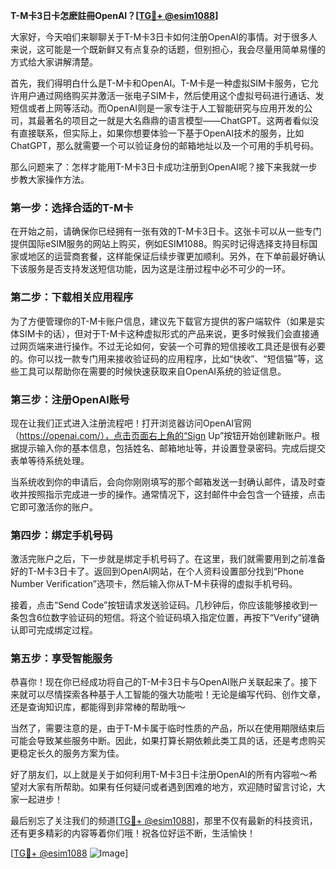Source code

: **T-M卡3日卡怎麽註冊OpenAI？[[TG💪+ @esim1088](https://t.me/s/esim1088)]**

大家好，今天咱们来聊聊关于T-M卡3日卡如何注册OpenAI的事情。对于很多人来说，这可能是一个既新鲜又有点复杂的话题，但别担心，我会尽量用简单易懂的方式给大家讲解清楚。

首先，我们得明白什么是T-M卡和OpenAI。T-M卡是一种虚拟SIM卡服务，它允许用户通过网络购买并激活一张电子SIM卡，然后使用这个虚拟号码进行通话、发短信或者上网等活动。而OpenAI则是一家专注于人工智能研究与应用开发的公司，其最著名的项目之一就是大名鼎鼎的语言模型——ChatGPT。这两者看似没有直接联系，但实际上，如果你想要体验一下基于OpenAI技术的服务，比如ChatGPT，那么就需要一个可以验证身份的邮箱地址以及一个可用的手机号码。

那么问题来了：怎样才能用T-M卡3日卡成功注册到OpenAI呢？接下来我就一步步教大家操作方法。

### 第一步：选择合适的T-M卡

在开始之前，请确保你已经拥有一张有效的T-M卡3日卡。这张卡可以从一些专门提供国际eSIM服务的网站上购买，例如ESIM1088。购买时记得选择支持目标国家或地区的运营商套餐，这样能保证后续步骤更加顺利。另外，在下单前最好确认下该服务是否支持发送短信功能，因为这是注册过程中必不可少的一环。

### 第二步：下载相关应用程序

为了方便管理你的T-M卡账户信息，建议先下载官方提供的客户端软件（如果是实体SIM卡的话），但对于T-M卡这种虚拟形式的产品来说，更多时候我们会直接通过网页端来进行操作。不过无论如何，安装一个可靠的短信接收工具还是很有必要的。你可以找一款专门用来接收验证码的应用程序，比如“快收”、“短信猫”等，这些工具可以帮助你在需要的时候快速获取来自OpenAI系统的验证信息。

### 第三步：注册OpenAI账号

现在让我们正式进入注册流程吧！打开浏览器访问OpenAI官网（https://openai.com/），点击页面右上角的“Sign Up”按钮开始创建新账户。根据提示输入你的基本信息，包括姓名、邮箱地址等，并设置登录密码。完成后提交表单等待系统处理。

当系统收到你的申请后，会向你刚刚填写的那个邮箱发送一封确认邮件，请及时查收并按照指示完成进一步的操作。通常情况下，这封邮件中会包含一个链接，点击它即可激活你的账户。

### 第四步：绑定手机号码

激活完账户之后，下一步就是绑定手机号码了。在这里，我们就需要用到之前准备好的T-M卡3日卡了。返回到OpenAI网站，在个人资料设置部分找到“Phone Number Verification”选项卡，然后输入你从T-M卡获得的虚拟手机号码。

接着，点击“Send Code”按钮请求发送验证码。几秒钟后，你应该能够接收到一条包含6位数字验证码的短信。将这个验证码填入指定位置，再按下“Verify”键确认即可完成绑定过程。

### 第五步：享受智能服务

恭喜你！现在你已经成功将自己的T-M卡3日卡与OpenAI账户关联起来了。接下来就可以尽情探索各种基于人工智能的强大功能啦！无论是编写代码、创作文章，还是查询知识库，都能得到非常棒的帮助哦～

当然了，需要注意的是，由于T-M卡属于临时性质的产品，所以在使用期限结束后可能会导致某些服务中断。因此，如果打算长期依赖此类工具的话，还是考虑购买更稳定长久的服务方案为佳。

好了朋友们，以上就是关于如何利用T-M卡3日卡注册OpenAI的所有内容啦～希望对大家有所帮助。如果有任何疑问或者遇到困难的地方，欢迎随时留言讨论，大家一起进步！

最后别忘了关注我们的频道[[TG💪+ @esim1088](https://t.me/s/esim1088)]，那里不仅有最新的科技资讯，还有更多精彩的内容等着你们哦！祝各位好运不断，生活愉快！

[[TG💪+ @esim1088](https://t.me/s/esim1088) ![Image](https://i.postimg.cc/4NQfJmqS/Snipaste-2025-05-13-00-14-12.png)]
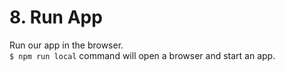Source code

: # 8. Run App



Run our app in the browser.  
`$ npm run local` command will open a browser and start an app.

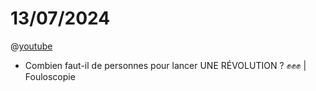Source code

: # 13/07/2024

@[youtube](Y-1qLR2w60M)

- Combien faut-il de personnes pour lancer UNE RÉVOLUTION ? ✊✊✊ | Fouloscopie
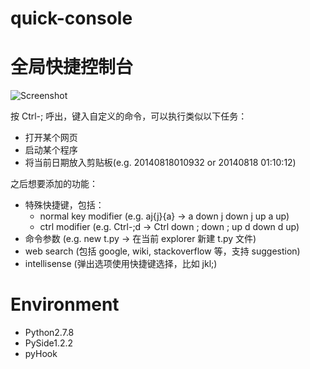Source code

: quick-console
=============
# 全局快捷控制台

![Screenshot](https://raw.githubusercontent.com/fans656/image-hosting/master/20140819201216.png)

按 Ctrl-; 呼出，键入自定义的命令，可以执行类似以下任务：
- 打开某个网页
- 启动某个程序
- 将当前日期放入剪贴板(e.g. 20140818010932 or 20140818 01:10:12)

之后想要添加的功能：
- 特殊快捷键，包括：
  - normal key modifier (e.g. aj{j}{a} -> a down j down j up a up)
  - ctrl modifier (e.g. Ctrl-;d -> Ctrl down ; down ; up d down d up)
- 命令参数 (e.g. new t.py -> 在当前 explorer 新建 t.py 文件)
- web search (包括 google, wiki, stackoverflow 等，支持 suggestion)
- intellisense (弹出选项使用快捷键选择，比如 jkl;)

# Environment
- Python2.7.8
- PySide1.2.2
- pyHook
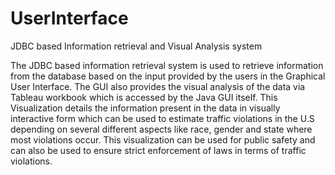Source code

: # UserInterface
JDBC based Information retrieval and Visual Analysis system

The JDBC based information retrieval system is
used to retrieve information from the database
based on the input provided by the users in the
Graphical User Interface. The GUI also provides
the visual analysis of the data via Tableau
workbook which is accessed by the Java GUI
itself. This Visualization details the information
present in the data in visually interactive form
which can be used to estimate traffic violations in
the U.S depending on several different aspects
like race, gender and state where most violations
occur. This visualization can be used for public
safety and can also be used to ensure strict
enforcement of laws in terms of traffic violations.
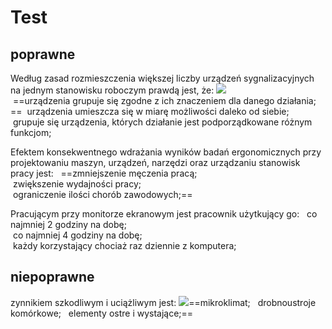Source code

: 








# Test

## poprawne
Według zasad rozmieszczenia większej liczby urządzeń sygnalizacyjnych na jednym stanowisku roboczym prawdą jest, że: ![](https://studia-online.pl/images/admin/ok.png)   
 ==urządzenia grupuje się zgodne z ich znaczeniem dla danego działania;  ==
 urządzenia umieszcza się w miarę możliwości daleko od siebie;  
 grupuje się urządzenia, których działanie jest podporządkowane różnym funkcjom;

Efektem konsekwentnego wdrażania wyników badań ergonomicznych przy projektowaniu maszyn, urządzeń, narzędzi oraz urządzaniu stanowisk pracy jest: 
 ==zmniejszenie męczenia pracą;  
 zwiększenie wydajności pracy;  
 ograniczenie ilości chorób zawodowych;==
 

Pracującym przy monitorze ekranowym jest pracownik użytkujący go: 
 co najmniej 2 godziny na dobę;  
 co najmniej 4 godziny na dobę;  
 każdy korzystający chociaż raz dziennie z komputera;

## niepoprawne
zynnikiem szkodliwym i uciążliwym jest: ![](https://studia-online.pl/images/admin/fail.png)==mikroklimat;   
drobnoustroje komórkowe;   
elementy ostre i wystające;==












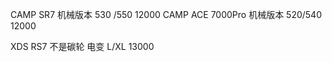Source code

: CAMP SR7 机械版本   530 /550    12000
CAMP ACE 7000Pro  机械版本 520/540  12000

XDS RS7 不是碳轮  电变  L/XL  13000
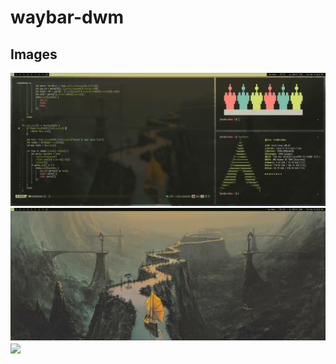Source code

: # waybar-dwm

## Images

![1](assets/image1.png)
![2](assets/image2.png)
<img src="./assets/demo.gif" align="center" width="800px">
___
What to produce:
Leave out the pictures and transcribe the entries above exactly.

Reply to the task:
Source code

: **T-M卡3日卡怎麽註冊OpenAI？[[TG💪+ @esim1088](https://t.me/s/esim1088)]**

大家好，今天咱们来聊聊关于T-M卡3日卡如何注册OpenAI的事情。对于很多人来说，这可能是一个既新鲜又有点复杂的话题，但别担心，我会尽量用简单易懂的方式给大家讲解清楚。

首先，我们得明白什么是T-M卡和OpenAI。T-M卡是一种虚拟SIM卡服务，它允许用户通过网络购买并激活一张电子SIM卡，然后使用这个虚拟号码进行通话、发短信或者上网等活动。而OpenAI则是一家专注于人工智能研究与应用开发的公司，其最著名的项目之一就是大名鼎鼎的语言模型——ChatGPT。这两者看似没有直接联系，但实际上，如果你想要体验一下基于OpenAI技术的服务，比如ChatGPT，那么就需要一个可以验证身份的邮箱地址以及一个可用的手机号码。

那么问题来了：怎样才能用T-M卡3日卡成功注册到OpenAI呢？接下来我就一步步教大家操作方法。

### 第一步：选择合适的T-M卡

在开始之前，请确保你已经拥有一张有效的T-M卡3日卡。这张卡可以从一些专门提供国际eSIM服务的网站上购买，例如ESIM1088。购买时记得选择支持目标国家或地区的运营商套餐，这样能保证后续步骤更加顺利。另外，在下单前最好确认下该服务是否支持发送短信功能，因为这是注册过程中必不可少的一环。

### 第二步：下载相关应用程序

为了方便管理你的T-M卡账户信息，建议先下载官方提供的客户端软件（如果是实体SIM卡的话），但对于T-M卡这种虚拟形式的产品来说，更多时候我们会直接通过网页端来进行操作。不过无论如何，安装一个可靠的短信接收工具还是很有必要的。你可以找一款专门用来接收验证码的应用程序，比如“快收”、“短信猫”等，这些工具可以帮助你在需要的时候快速获取来自OpenAI系统的验证信息。

### 第三步：注册OpenAI账号

现在让我们正式进入注册流程吧！打开浏览器访问OpenAI官网（https://openai.com/），点击页面右上角的“Sign Up”按钮开始创建新账户。根据提示输入你的基本信息，包括姓名、邮箱地址等，并设置登录密码。完成后提交表单等待系统处理。

当系统收到你的申请后，会向你刚刚填写的那个邮箱发送一封确认邮件，请及时查收并按照指示完成进一步的操作。通常情况下，这封邮件中会包含一个链接，点击它即可激活你的账户。

### 第四步：绑定手机号码

激活完账户之后，下一步就是绑定手机号码了。在这里，我们就需要用到之前准备好的T-M卡3日卡了。返回到OpenAI网站，在个人资料设置部分找到“Phone Number Verification”选项卡，然后输入你从T-M卡获得的虚拟手机号码。

接着，点击“Send Code”按钮请求发送验证码。几秒钟后，你应该能够接收到一条包含6位数字验证码的短信。将这个验证码填入指定位置，再按下“Verify”键确认即可完成绑定过程。

### 第五步：享受智能服务

恭喜你！现在你已经成功将自己的T-M卡3日卡与OpenAI账户关联起来了。接下来就可以尽情探索各种基于人工智能的强大功能啦！无论是编写代码、创作文章，还是查询知识库，都能得到非常棒的帮助哦～

当然了，需要注意的是，由于T-M卡属于临时性质的产品，所以在使用期限结束后可能会导致某些服务中断。因此，如果打算长期依赖此类工具的话，还是考虑购买更稳定长久的服务方案为佳。

好了朋友们，以上就是关于如何利用T-M卡3日卡注册OpenAI的所有内容啦～希望对大家有所帮助。如果有任何疑问或者遇到困难的地方，欢迎随时留言讨论，大家一起进步！

最后别忘了关注我们的频道[[TG💪+ @esim1088](https://t.me/s/esim1088)]，那里不仅有最新的科技资讯，还有更多精彩的内容等着你们哦！祝各位好运不断，生活愉快！

[[TG💪+ @esim1088](https://t.me/s/esim1088) ![Image](https://i.postimg.cc/4NQfJmqS/Snipaste-2025-05-13-00-14-12.png)]
Source code

: # 8. Run App



Run our app in the browser.  
`$ npm run local` command will open a browser and start an app.

Source code

: # 13/07/2024

@[youtube](Y-1qLR2w60M)

- Combien faut-il de personnes pour lancer UNE RÉVOLUTION ? ✊✊✊ | Fouloscopie
Source code

: quick-console
=============
# 全局快捷控制台

![Screenshot](https://raw.githubusercontent.com/fans656/image-hosting/master/20140819201216.png)

按 Ctrl-; 呼出，键入自定义的命令，可以执行类似以下任务：
- 打开某个网页
- 启动某个程序
- 将当前日期放入剪贴板(e.g. 20140818010932 or 20140818 01:10:12)

之后想要添加的功能：
- 特殊快捷键，包括：
  - normal key modifier (e.g. aj{j}{a} -> a down j down j up a up)
  - ctrl modifier (e.g. Ctrl-;d -> Ctrl down ; down ; up d down d up)
- 命令参数 (e.g. new t.py -> 在当前 explorer 新建 t.py 文件)
- web search (包括 google, wiki, stackoverflow 等，支持 suggestion)
- intellisense (弹出选项使用快捷键选择，比如 jkl;)

# Environment
- Python2.7.8
- PySide1.2.2
- pyHook
Source code

: # UserInterface
JDBC based Information retrieval and Visual Analysis system

The JDBC based information retrieval system is
used to retrieve information from the database
based on the input provided by the users in the
Graphical User Interface. The GUI also provides
the visual analysis of the data via Tableau
workbook which is accessed by the Java GUI
itself. This Visualization details the information
present in the data in visually interactive form
which can be used to estimate traffic violations in
the U.S depending on several different aspects
like race, gender and state where most violations
occur. This visualization can be used for public
safety and can also be used to ensure strict
enforcement of laws in terms of traffic violations.
Source code

: 








# Test

## poprawne
Według zasad rozmieszczenia większej liczby urządzeń sygnalizacyjnych na jednym stanowisku roboczym prawdą jest, że: ![](https://studia-online.pl/images/admin/ok.png)   
 ==urządzenia grupuje się zgodne z ich znaczeniem dla danego działania;  ==
 urządzenia umieszcza się w miarę możliwości daleko od siebie;  
 grupuje się urządzenia, których działanie jest podporządkowane różnym funkcjom;

Efektem konsekwentnego wdrażania wyników badań ergonomicznych przy projektowaniu maszyn, urządzeń, narzędzi oraz urządzaniu stanowisk pracy jest: 
 ==zmniejszenie męczenia pracą;  
 zwiększenie wydajności pracy;  
 ograniczenie ilości chorób zawodowych;==
 

Pracującym przy monitorze ekranowym jest pracownik użytkujący go: 
 co najmniej 2 godziny na dobę;  
 co najmniej 4 godziny na dobę;  
 każdy korzystający chociaż raz dziennie z komputera;

## niepoprawne
zynnikiem szkodliwym i uciążliwym jest: ![](https://studia-online.pl/images/admin/fail.png)==mikroklimat;   
drobnoustroje komórkowe;   
elementy ostre i wystające;==












Source code

: CAMP SR7 机械版本   530 /550    12000
CAMP ACE 7000Pro  机械版本 520/540  12000

XDS RS7 不是碳轮  电变  L/XL  13000
Source code

: # waybar-dwm

## Images

![1](assets/image1.png)
![2](assets/image2.png)
<img src="./assets/demo.gif" align="center" width="800px">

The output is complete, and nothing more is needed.